→ What the task requires: Using the data below, copy out all lines with the word "subsection".

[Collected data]
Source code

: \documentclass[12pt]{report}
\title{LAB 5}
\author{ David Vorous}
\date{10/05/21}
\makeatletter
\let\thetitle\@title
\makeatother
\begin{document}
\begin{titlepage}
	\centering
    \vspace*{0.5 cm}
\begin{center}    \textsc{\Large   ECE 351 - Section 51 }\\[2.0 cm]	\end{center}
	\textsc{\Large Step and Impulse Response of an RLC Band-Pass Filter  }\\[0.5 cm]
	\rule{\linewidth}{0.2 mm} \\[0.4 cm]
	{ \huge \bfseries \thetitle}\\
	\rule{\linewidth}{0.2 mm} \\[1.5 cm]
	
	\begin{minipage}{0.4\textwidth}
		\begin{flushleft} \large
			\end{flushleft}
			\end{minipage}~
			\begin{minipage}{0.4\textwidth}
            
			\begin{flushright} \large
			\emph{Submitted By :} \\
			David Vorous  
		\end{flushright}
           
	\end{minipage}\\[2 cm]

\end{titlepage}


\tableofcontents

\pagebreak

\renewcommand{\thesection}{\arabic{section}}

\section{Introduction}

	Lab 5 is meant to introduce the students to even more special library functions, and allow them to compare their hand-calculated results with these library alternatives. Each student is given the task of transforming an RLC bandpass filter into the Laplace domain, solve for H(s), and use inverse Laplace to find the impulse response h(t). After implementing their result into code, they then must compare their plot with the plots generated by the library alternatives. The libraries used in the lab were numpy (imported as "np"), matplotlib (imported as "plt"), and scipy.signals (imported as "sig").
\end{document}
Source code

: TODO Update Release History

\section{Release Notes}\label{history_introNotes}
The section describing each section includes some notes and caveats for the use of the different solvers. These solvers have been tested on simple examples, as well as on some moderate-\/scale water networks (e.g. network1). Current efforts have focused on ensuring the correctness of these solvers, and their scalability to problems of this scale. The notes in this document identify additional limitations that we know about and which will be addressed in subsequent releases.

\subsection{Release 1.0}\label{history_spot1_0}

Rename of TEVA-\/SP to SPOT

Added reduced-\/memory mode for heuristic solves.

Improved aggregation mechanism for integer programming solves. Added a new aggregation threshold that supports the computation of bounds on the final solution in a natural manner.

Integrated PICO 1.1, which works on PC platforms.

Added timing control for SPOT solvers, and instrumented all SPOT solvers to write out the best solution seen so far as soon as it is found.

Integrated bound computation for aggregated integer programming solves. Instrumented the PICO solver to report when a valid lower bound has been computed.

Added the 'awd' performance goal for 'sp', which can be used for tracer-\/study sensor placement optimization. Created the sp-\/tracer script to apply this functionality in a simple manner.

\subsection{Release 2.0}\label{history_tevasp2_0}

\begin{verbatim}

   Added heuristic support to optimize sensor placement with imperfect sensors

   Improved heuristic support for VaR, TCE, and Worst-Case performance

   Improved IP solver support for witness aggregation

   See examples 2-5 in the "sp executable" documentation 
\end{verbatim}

→ Expected output:
\subsection{Release 1.0}\label{history_spot1_0}
\subsection{Release 2.0}\label{history_tevasp2_0}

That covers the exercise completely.